Now nearly eight months old, McDonagh said he and his family are hitting the time where their baby girl is showing personality. He said she remembers faces now and is starting to laugh and smile more often, and "that's when you start to get a ton of joy out of raising her and being around her as a father," McDonagh said.
McDonagh said soon after he became a dad that his perspective on life changed, and that's only grown as she has. Falan, too, has helped her dad out by getting his mind off the game of hockey, something all players have said is necessary during the course of a long and difficult season.
"It's great whether it's a long road trip or a lot of hockey in one span where you get to come home and spend time with the little one and everybody else," he said. "It helps to get away from the game a little bit more as opposed to before when we didn't have a little baby. Sometimes things would kind of tread on in your mind, but you don't have time to focus on that as much when you have a little one that's growing up before your eyes."

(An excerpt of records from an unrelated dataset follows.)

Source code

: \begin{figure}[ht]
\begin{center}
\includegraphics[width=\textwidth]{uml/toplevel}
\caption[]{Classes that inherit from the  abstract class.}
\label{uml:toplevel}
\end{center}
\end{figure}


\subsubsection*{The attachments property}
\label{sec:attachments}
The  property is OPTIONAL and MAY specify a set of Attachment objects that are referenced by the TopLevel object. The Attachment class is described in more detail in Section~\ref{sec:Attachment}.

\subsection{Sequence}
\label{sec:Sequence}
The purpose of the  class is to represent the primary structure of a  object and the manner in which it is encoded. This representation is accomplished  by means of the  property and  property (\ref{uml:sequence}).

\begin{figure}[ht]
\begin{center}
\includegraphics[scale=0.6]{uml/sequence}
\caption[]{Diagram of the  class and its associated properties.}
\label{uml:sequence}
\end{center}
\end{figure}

When McDonagh joined the Fatherhood Fraternity of Blueshirts last season, he said teammates offered up some paternal advice, namely about sleeping.
"I think they biggest thing [they told me] is making sure [my wife and I] got as much sleep as we can," he said. "There's no use having both of you up. Whether I get home from practice and my wife can lay down for an hour or two and catch up on some sleep and I can handle the duties. It's kind of trying to find that balance where you can get the rest you need so you don't get too stressed out."

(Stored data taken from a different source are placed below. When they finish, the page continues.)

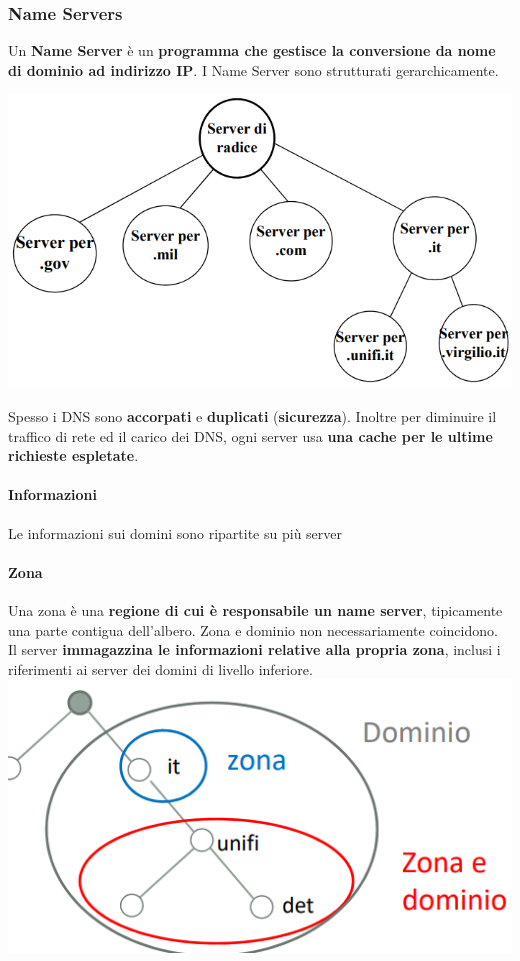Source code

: \documentclass[10pt]{article}
\begin{document}
\subsubsection{Name Servers}
Un \textbf{Name Server} è un \textbf{programma che gestisce la conversione da nome di dominio ad indirizzo IP}. I Name Server sono strutturati gerarchicamente.
\begin{center}
\includegraphics[scale=0.75]{strutturanameservers.png}
\end{center}
Spesso i DNS sono \textbf{accorpati} e \textbf{duplicati} (\textbf{sicurezza}). Inoltre per diminuire il traffico di rete ed il carico dei DNS, ogni server usa \textbf{una cache per le ultime richieste espletate}.
\begin{multicols}{2}
\paragraph{Informazioni} Le informazioni sui domini sono ripartite su più server
\paragraph{Zona} Una zona è una \textbf{regione di cui è responsabile un name server}, tipicamente una parte contigua dell'albero. Zona e dominio non necessariamente coincidono.\\
Il server \textbf{immagazzina le informazioni relative alla propria zona}, inclusi i riferimenti ai server dei domini di livello inferiore.
\includegraphics[scale=0.7]{zonadominio.png}
\end{multicols}
\pagebreak
\end{document}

The McDonagh family returned to Minnesota for the summer, meaning a lot more visits from both sets of grandparents. But McDonagh said that's been a big help for the young parents, as it's afforded he and his wife some time to spend together outside the house.
"It helps to get away from the stress of always worrying how the baby is doing or what the baby is doing," he said. "You get to go out to dinner and go out and see a movie and those things kind of help relieve some stress and kind of refresh the mind a little bit."
The fewer miles between grandparents has also been special for McDonagh, as he's gotten to watch his father, Sean, spend time with Falan.
"They're always asking when they can come over and spend time with her and see her," he said. "Just to see the joy that he has to spend time with her - he obviously raised me and my two brothers. He knows some things, too. He knows the different cries and the different whines and stuff. It'll be exciting for me on Father's Day and obviously for him to be a grandpa now."
With his first Father's Day approaching, McDonagh said he was happy that the holiday did not come so early after her birth.
"Close to eight months, I've really gotten to see her change and see a lot of different scenarios, both the good and the bad," McDonagh said. "Changed a lot of diapers and spent a lot of time with her. That'll make it that much more worthwhile to have that day to celebrate with everyone."